* [Data excerpts]
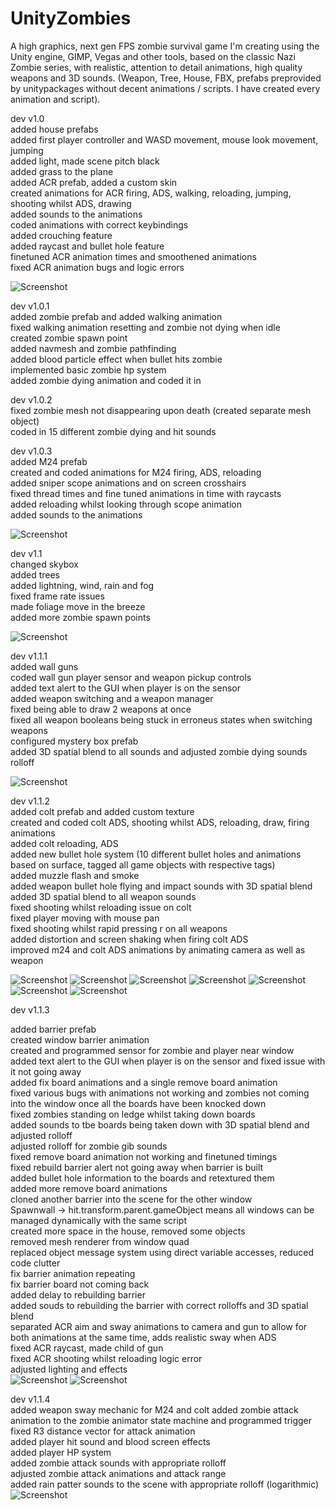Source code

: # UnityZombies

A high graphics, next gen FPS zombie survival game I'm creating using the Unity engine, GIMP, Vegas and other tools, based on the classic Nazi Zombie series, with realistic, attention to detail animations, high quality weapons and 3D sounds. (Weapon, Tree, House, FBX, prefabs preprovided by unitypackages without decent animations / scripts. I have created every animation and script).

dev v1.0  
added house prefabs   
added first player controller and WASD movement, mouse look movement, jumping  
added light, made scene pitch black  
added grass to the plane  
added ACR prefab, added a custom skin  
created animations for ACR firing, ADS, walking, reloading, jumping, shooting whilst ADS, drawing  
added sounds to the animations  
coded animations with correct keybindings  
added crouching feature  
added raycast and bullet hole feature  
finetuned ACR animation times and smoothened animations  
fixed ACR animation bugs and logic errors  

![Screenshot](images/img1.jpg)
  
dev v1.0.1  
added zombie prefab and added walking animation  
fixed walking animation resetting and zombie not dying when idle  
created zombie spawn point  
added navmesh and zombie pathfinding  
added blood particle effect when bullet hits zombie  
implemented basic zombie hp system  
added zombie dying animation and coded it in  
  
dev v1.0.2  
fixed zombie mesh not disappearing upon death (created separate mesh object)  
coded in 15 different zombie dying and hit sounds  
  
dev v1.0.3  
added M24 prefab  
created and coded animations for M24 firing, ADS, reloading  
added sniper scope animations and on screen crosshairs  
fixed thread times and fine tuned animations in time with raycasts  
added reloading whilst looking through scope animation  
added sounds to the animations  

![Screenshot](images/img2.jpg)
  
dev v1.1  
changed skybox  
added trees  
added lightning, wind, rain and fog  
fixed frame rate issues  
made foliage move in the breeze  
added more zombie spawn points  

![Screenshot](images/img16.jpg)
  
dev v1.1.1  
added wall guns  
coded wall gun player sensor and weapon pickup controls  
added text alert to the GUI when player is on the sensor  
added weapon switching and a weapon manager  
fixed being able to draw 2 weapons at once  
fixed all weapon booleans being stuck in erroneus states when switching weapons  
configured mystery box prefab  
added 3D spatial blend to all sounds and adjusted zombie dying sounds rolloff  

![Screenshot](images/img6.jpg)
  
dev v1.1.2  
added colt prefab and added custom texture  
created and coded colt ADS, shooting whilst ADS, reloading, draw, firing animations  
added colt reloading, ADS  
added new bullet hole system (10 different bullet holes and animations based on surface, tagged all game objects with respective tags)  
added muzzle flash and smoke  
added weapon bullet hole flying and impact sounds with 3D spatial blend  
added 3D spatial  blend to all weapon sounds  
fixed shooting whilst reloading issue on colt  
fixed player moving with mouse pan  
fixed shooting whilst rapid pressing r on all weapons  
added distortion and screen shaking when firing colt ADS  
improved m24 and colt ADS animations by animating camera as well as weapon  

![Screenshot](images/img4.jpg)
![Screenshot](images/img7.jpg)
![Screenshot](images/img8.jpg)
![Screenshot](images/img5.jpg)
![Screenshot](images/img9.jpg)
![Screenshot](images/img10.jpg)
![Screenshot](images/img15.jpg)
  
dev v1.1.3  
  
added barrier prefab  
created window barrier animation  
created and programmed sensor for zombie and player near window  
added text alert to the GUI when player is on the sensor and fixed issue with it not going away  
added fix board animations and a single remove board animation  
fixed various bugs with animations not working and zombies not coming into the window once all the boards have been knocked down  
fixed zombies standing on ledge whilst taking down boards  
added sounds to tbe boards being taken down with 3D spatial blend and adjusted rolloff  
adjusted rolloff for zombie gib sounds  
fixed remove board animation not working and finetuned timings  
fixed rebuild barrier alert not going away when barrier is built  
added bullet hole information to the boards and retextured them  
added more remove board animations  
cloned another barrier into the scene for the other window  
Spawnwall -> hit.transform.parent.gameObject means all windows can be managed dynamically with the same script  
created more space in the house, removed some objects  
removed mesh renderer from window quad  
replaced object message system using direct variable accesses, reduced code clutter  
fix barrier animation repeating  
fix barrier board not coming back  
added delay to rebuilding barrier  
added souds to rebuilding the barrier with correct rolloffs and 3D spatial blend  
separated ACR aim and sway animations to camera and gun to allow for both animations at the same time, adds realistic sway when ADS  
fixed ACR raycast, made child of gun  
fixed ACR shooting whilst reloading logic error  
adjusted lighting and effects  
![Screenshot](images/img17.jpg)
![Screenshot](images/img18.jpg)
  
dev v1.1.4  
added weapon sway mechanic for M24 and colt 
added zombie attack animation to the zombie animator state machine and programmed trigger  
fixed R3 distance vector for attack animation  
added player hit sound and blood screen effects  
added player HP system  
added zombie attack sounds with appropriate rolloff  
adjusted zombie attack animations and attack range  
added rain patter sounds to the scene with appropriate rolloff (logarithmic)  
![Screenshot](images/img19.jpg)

--

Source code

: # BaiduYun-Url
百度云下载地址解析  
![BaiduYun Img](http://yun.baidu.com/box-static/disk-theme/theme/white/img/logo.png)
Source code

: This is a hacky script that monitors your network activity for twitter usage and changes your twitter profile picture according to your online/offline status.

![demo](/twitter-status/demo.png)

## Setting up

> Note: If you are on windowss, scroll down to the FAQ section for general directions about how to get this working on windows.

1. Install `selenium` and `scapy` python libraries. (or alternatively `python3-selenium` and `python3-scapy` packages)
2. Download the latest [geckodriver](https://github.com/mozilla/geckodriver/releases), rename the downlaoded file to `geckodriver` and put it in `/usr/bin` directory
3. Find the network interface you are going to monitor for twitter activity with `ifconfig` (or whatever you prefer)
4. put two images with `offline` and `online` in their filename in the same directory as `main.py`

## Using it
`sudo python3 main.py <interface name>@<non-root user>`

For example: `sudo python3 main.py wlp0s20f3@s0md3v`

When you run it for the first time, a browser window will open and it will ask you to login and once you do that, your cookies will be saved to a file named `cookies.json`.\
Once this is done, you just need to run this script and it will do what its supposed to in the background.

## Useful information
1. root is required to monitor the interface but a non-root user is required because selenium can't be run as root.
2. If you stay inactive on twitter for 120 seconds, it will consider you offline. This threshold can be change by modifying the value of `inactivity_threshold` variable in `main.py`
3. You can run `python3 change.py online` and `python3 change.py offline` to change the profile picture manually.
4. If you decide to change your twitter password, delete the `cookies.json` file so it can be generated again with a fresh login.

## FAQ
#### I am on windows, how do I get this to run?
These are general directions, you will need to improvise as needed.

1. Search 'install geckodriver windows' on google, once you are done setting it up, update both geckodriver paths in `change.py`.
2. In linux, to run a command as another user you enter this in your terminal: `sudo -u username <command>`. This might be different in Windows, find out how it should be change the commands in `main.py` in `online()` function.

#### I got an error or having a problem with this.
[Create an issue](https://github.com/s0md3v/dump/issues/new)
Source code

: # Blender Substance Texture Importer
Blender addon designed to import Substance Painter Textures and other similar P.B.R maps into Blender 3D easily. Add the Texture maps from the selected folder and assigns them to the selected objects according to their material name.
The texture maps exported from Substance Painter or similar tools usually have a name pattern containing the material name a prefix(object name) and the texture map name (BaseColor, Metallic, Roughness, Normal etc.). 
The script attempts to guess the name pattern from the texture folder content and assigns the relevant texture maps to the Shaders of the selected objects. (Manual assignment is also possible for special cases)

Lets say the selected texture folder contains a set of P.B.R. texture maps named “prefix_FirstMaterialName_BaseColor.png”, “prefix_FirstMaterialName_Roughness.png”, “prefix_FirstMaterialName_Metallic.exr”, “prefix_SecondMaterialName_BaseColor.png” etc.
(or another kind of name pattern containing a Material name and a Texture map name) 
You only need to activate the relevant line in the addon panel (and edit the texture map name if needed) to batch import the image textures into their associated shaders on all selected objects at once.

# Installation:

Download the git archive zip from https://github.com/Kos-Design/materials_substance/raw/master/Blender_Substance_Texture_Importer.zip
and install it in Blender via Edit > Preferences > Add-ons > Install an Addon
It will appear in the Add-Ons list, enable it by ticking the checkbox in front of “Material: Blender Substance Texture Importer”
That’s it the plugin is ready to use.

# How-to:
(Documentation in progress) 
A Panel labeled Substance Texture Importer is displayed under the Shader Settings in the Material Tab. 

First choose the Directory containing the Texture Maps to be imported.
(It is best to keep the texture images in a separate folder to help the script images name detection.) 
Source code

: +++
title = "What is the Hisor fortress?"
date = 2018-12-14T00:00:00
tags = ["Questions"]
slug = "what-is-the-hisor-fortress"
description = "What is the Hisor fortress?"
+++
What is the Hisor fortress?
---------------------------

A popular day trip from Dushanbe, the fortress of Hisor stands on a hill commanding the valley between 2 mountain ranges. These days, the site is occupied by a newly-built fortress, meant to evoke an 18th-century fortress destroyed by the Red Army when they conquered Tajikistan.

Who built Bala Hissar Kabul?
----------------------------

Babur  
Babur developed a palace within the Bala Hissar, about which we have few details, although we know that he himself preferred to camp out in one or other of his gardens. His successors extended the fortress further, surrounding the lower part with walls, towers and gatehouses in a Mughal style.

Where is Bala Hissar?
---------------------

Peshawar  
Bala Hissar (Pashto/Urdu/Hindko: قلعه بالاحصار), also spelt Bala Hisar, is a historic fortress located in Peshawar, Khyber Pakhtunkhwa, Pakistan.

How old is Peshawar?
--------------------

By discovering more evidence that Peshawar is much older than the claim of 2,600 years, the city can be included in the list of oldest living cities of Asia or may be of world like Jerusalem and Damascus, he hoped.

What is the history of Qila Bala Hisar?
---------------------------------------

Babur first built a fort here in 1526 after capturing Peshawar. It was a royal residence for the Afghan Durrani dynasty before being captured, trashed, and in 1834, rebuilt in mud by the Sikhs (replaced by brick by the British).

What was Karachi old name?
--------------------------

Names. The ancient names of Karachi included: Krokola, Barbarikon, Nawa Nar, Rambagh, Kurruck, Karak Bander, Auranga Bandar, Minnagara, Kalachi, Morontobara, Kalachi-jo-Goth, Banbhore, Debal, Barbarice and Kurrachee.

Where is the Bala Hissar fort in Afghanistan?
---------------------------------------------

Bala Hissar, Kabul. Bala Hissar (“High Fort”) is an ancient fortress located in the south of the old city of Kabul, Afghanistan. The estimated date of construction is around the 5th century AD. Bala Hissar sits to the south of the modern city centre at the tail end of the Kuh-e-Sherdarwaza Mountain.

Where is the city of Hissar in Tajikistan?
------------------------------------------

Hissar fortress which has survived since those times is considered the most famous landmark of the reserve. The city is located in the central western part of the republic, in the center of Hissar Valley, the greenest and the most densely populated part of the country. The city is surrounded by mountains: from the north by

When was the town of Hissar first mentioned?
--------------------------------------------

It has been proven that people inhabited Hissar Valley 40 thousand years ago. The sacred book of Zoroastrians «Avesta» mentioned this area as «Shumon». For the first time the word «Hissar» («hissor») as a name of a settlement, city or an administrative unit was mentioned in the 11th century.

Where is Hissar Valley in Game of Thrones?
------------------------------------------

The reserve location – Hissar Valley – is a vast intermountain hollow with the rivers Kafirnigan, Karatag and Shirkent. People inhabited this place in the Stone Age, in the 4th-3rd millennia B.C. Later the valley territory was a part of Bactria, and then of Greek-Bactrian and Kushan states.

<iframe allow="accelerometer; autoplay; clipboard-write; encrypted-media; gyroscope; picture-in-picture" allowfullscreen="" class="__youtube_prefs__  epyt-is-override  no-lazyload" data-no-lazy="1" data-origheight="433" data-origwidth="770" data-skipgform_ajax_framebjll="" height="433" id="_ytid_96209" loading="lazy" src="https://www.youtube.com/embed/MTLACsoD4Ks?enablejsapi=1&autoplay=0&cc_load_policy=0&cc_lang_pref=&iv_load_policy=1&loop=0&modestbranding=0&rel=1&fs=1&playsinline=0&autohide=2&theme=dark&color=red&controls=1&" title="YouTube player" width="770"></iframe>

* [Description of the task] Wherever a line of the data holds "included", copy that line.

* [Worked solution]
By discovering more evidence that Peshawar is much older than the claim of 2,600 years, the city can be included in the list of oldest living cities of Asia or may be of world like Jerusalem and Damascus, he hoped.
Names. The ancient names of Karachi included: Krokola, Barbarikon, Nawa Nar, Rambagh, Kurruck, Karak Bander, Auranga Bandar, Minnagara, Kalachi, Morontobara, Kalachi-jo-Goth, Banbhore, Debal, Barbarice and Kurrachee.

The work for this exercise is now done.